== Segment start ==

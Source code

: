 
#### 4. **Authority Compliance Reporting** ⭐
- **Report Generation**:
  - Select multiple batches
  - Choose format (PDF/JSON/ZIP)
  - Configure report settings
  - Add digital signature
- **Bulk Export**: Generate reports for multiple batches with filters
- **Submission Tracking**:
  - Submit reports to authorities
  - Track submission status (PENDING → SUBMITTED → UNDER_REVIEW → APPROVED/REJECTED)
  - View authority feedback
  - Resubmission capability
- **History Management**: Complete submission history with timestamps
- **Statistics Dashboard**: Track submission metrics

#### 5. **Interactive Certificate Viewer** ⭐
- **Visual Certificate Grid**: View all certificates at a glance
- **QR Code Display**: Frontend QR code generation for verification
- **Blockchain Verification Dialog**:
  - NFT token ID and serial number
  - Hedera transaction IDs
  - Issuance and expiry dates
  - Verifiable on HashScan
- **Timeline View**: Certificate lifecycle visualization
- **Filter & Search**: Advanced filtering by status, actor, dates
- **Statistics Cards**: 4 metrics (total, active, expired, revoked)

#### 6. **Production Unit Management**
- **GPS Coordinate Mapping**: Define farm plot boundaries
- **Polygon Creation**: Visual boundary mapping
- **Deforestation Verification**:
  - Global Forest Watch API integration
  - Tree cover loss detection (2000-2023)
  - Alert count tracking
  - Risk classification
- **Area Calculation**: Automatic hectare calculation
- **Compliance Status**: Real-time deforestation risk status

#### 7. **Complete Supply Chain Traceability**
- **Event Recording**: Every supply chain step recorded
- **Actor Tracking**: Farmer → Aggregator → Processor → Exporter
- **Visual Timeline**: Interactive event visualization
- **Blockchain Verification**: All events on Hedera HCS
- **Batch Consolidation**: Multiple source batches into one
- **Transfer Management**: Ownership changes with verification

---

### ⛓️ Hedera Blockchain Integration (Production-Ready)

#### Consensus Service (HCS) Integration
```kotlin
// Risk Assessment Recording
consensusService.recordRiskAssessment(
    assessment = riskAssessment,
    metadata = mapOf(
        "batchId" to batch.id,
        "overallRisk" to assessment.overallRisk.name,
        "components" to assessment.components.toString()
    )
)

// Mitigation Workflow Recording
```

== Segment end ==

**INSTRUCTIONS FOR THE TASK**
Set down, word for word, the line that contains "- **GPS Coordinate" and all lines after it up to the end of the listing.

**TASK OUTPUT**
- **GPS Coordinate Mapping**: Define farm plot boundaries
- **Polygon Creation**: Visual boundary mapping
- **Deforestation Verification**:
  - Global Forest Watch API integration
  - Tree cover loss detection (2000-2023)
  - Alert count tracking
  - Risk classification
- **Area Calculation**: Automatic hectare calculation
- **Compliance Status**: Real-time deforestation risk status

#### 7. **Complete Supply Chain Traceability**
- **Event Recording**: Every supply chain step recorded
- **Actor Tracking**: Farmer → Aggregator → Processor → Exporter
- **Visual Timeline**: Interactive event visualization
- **Blockchain Verification**: All events on Hedera HCS
- **Batch Consolidation**: Multiple source batches into one
- **Transfer Management**: Ownership changes with verification

---

### ⛓️ Hedera Blockchain Integration (Production-Ready)

#### Consensus Service (HCS) Integration
```kotlin
// Risk Assessment Recording
consensusService.recordRiskAssessment(
    assessment = riskAssessment,
    metadata = mapOf(
        "batchId" to batch.id,
        "overallRisk" to assessment.overallRisk.name,
        "components" to assessment.components.toString()
    )
)

// Mitigation Workflow Recording
```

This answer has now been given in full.